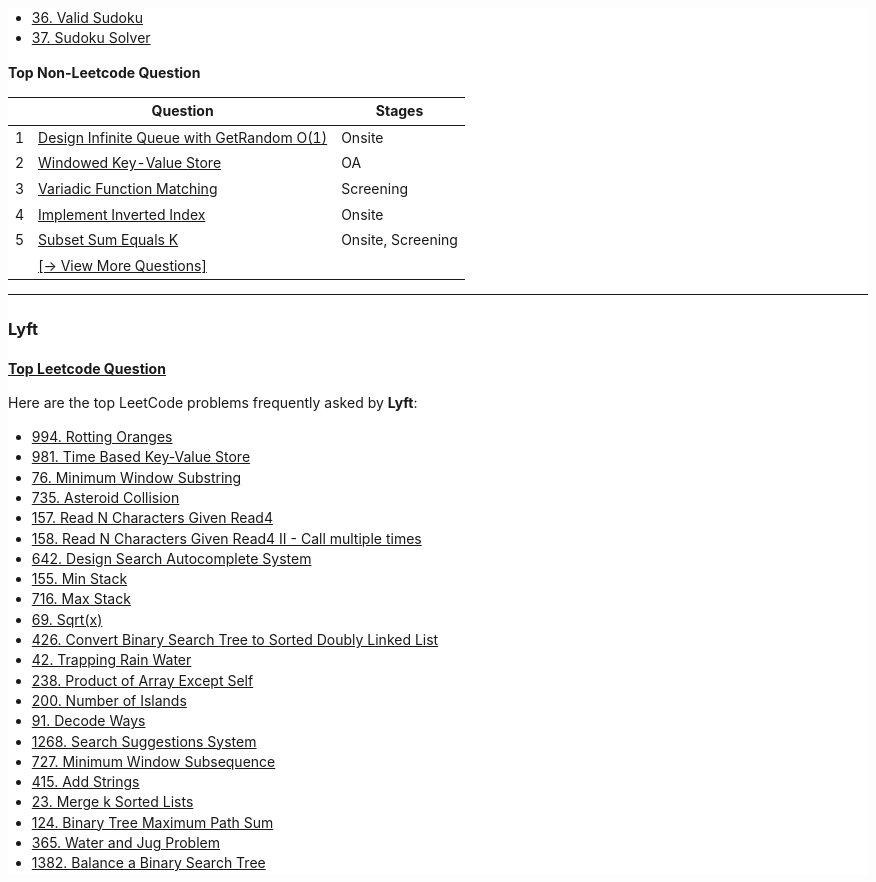 - [36. Valid Sudoku](https://leetcode.com/problems/valid-sudoku)
- [37. Sudoku Solver](https://leetcode.com/problems/sudoku-solver)

**Top Non-Leetcode Question**

|      | Question                                                     | Stages            |
| ---- | ------------------------------------------------------------ | ----------------- |
| 1    | [Design Infinite Queue with GetRandom O(1)](https://www.hack2hire.com/by-company/question-overview?company=CONFLUENT&type=ALGORITHM) | Onsite            |
| 2    | [Windowed Key-Value Store](https://www.hack2hire.com/by-company/content/67775e328df5ec401f786db1?company=CONFLUENT&type=ALGORITHM) | OA                |
| 3    | [Variadic Function Matching](https://www.hack2hire.com/by-company/content/677b2d9378175fce2ecdfc0f?company=CONFLUENT&type=ALGORITHM) | Screening         |
| 4    | [Implement Inverted Index](https://www.hack2hire.com/by-company/content/6779fd08dcf91f8e3c1c3111?company=CONFLUENT&type=ALGORITHM) | Onsite            |
| 5    | [Subset Sum Equals K](https://www.hack2hire.com/by-company/content/677c87c55cbaff553b53b06d?company=CONFLUENT&type=ALGORITHM) | Onsite, Screening |
|      | [[→ View More Questions]](https://www.hack2hire.com/by-company/question-overview?company=CONFLUENT&type=ALGORITHM) |                   |

---

### Lyft

[**Top Leetcode Question**](https://www.hack2hire.com/by-company/content/67bdf2147d7a8e8082f368a9?company=LYFT&type=BLOG)

Here are the top LeetCode problems frequently asked by **Lyft**:

- [994. Rotting Oranges](https://leetcode.com/problems/rotting-oranges/)
- [981. Time Based Key-Value Store](https://leetcode.com/problems/time-based-key-value-store/)
- [76. Minimum Window Substring](https://leetcode.com/problems/minimum-window-substring/)
- [735. Asteroid Collision](https://leetcode.com/problems/asteroid-collision/)
- [157. Read N Characters Given Read4](https://leetcode.com/problems/read-n-characters-given-read4/)
- [158. Read N Characters Given Read4 II - Call multiple times](https://leetcode.com/problems/read-n-characters-given-read4-ii-call-multiple-times/)
- [642. Design Search Autocomplete System](https://leetcode.com/problems/design-search-autocomplete-system/)
- [155. Min Stack](https://leetcode.com/problems/min-stack/)
- [716. Max Stack](https://leetcode.com/problems/max-stack/)
- [69. Sqrt(x)](https://leetcode.com/problems/sqrtx/)
- [426. Convert Binary Search Tree to Sorted Doubly Linked List](https://leetcode.com/problems/convert-binary-search-tree-to-sorted-doubly-linked-list/)
- [42. Trapping Rain Water](https://leetcode.com/problems/trapping-rain-water/)
- [238. Product of Array Except Self](https://leetcode.com/problems/product-of-array-except-self/)
- [200. Number of Islands](https://leetcode.com/problems/number-of-islands/)
- [91. Decode Ways](https://leetcode.com/problems/decode-ways/)
- [1268. Search Suggestions System](https://leetcode.com/problems/search-suggestions-system/)
- [727. Minimum Window Subsequence](https://leetcode.com/problems/minimum-window-subsequence/)
- [415. Add Strings](https://leetcode.com/problems/add-strings/)
- [23. Merge k Sorted Lists](https://leetcode.com/problems/merge-k-sorted-lists/)
- [124. Binary Tree Maximum Path Sum](https://leetcode.com/problems/binary-tree-maximum-path-sum/)
- [365. Water and Jug Problem](https://leetcode.com/problems/water-and-jug-problem/)
- [1382. Balance a Binary Search Tree](https://leetcode.com/problems/balance-a-binary-search-tree)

··········

To do:
Each line holding the word "System" must be copied from the data.

Answer space:
- [642. Design Search Autocomplete System](https://leetcode.com/problems/design-search-autocomplete-system/)
- [1268. Search Suggestions System](https://leetcode.com/problems/search-suggestions-system/)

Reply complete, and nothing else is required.